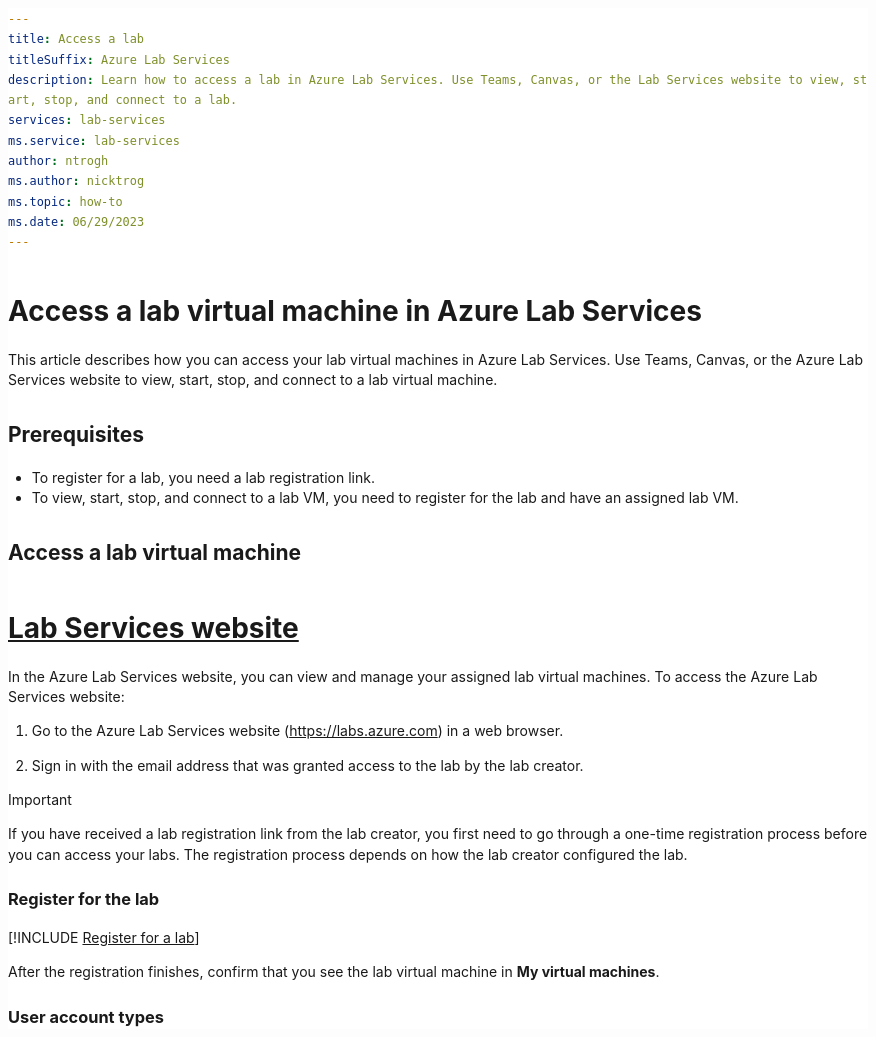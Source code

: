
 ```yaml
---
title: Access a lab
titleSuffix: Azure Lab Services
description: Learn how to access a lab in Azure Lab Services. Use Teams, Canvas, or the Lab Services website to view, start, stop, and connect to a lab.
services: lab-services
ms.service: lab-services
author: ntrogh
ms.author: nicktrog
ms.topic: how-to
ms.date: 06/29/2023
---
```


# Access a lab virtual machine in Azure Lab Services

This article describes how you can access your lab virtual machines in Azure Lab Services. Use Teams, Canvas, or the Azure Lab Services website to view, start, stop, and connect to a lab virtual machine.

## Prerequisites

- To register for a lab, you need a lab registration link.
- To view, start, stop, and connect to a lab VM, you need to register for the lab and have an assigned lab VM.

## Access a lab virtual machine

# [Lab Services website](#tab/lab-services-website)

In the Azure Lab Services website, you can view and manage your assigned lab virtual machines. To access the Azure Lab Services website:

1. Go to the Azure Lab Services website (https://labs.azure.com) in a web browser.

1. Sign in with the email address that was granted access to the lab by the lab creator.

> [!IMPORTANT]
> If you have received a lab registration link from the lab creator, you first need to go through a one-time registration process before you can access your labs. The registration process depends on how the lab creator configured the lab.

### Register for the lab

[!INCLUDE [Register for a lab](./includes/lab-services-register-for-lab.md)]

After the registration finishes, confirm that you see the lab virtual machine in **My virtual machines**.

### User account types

------------------------

### TASK STATEMENT
In the records above, find every line with the word "that" and copy it.

### RESULT
1. Sign in with the email address that was granted access to the lab by the lab creator.
After the registration finishes, confirm that you see the lab virtual machine in **My virtual machines**.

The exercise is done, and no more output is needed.